Negotiations opened in 1999, stalled for a decade, resumed in 2010, and stretched into a prolonged deadlock driven by European agricultural protectionism, chiefly from France, and concerns over Amazon deforestation tied to Brazilian agricultural expansion. A political agreement was announced June 28, 2019 at the G20 summit in Osaka, but it was effectively frozen as France and several EU member states refused to advance ratification over environmental conditions and farm lobby pressure.

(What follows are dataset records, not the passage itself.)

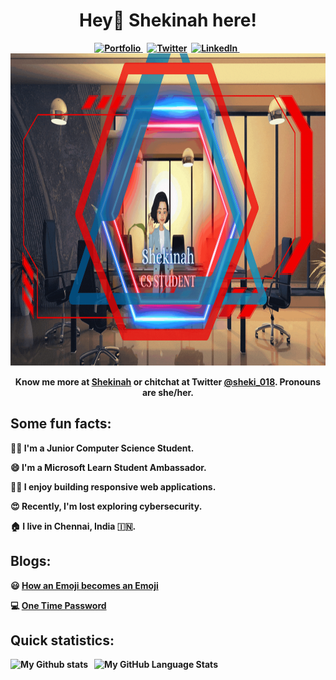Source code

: <p>
  <h1 align="center"><b>Hey👋 Shekinah here!</h1>
</p>

<p align="center">
  <a href="https://sheki018.github.io/Shekinah/"><img src="https://img.shields.io/badge/website-000000?style=for-the-badge&logo=About.me&logoColor=white" alt="Portfolio" />        </a>&nbsp;
  <a href="https://twitter.com/sheki_018"><img src="https://img.shields.io/badge/Twitter-1DA1F2?style=for-the-badge&logo=twitter&logoColor=white" alt="Twitter" /></a>&nbsp;
  <a href="https://www.linkedin.com/in/shekinah-t/"><img src="https://img.shields.io/badge/LinkedIn-0077B5?style=for-the-badge&logo=linkedin&logoColor=white" alt="LinkedIn" /> </a>&nbsp;
  <br/>
  
  <img src="https://github.com/sheki018/sheki018/blob/main/assets/Shekinah.gif" width="970" height="500">
  <br/>

  <p align="center">Know me more at <a href="https://sheki018.github.io/Shekinah/">Shekinah</a> or chitchat at Twitter <a href="https://twitter.com/sheki_018">@sheki_018</a>. Pronouns are she/her.</p>
</p>

## Some fun facts:

👩‍🎓 I'm a Junior Computer Science Student.

😄 I'm a Microsoft Learn Student Ambassador.

👩‍💻 I enjoy building responsive web applications.

😍 Recently, I'm lost exploring cybersecurity.

🏠 I live in Chennai, India 🇮🇳.

## Blogs:

😃 [How an Emoji becomes an Emoji](https://www.linkedin.com/pulse/how-emoji-becomes-shekinah-t/)

💻 [One Time Password](https://www.linkedin.com/pulse/one-time-password-shekinah-t/)

## Quick statistics:

![My Github stats](https://github-readme-stats.vercel.app/api?username=sheki018&show_icons=true&theme=radical)&nbsp;&nbsp;
![My GitHub Language Stats](https://github-readme-stats.vercel.app/api/top-langs/?username=sheki018&langs_count=10&layout=compact&theme=radical)&nbsp;&nbsp;
<br />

The European Commission relaunched the talks in late 2024 and reached a new political agreement on December 6, 2024, incorporating binding sustainability enforcement provisions to address the deforestation objection. The Commission adopted formal signature proposals September 3, 2025. The EU Council authorized signature January 9, 2026, and both instruments were signed January 17, 2026.

Current state

The iTA entered provisional application May 1, 2026, giving traders on both sides immediate access to reduced tariffs while full ratification proceeds. The EMPA's full entry into force still requires European Parliament consent and ratification by all 27 EU member legislatures.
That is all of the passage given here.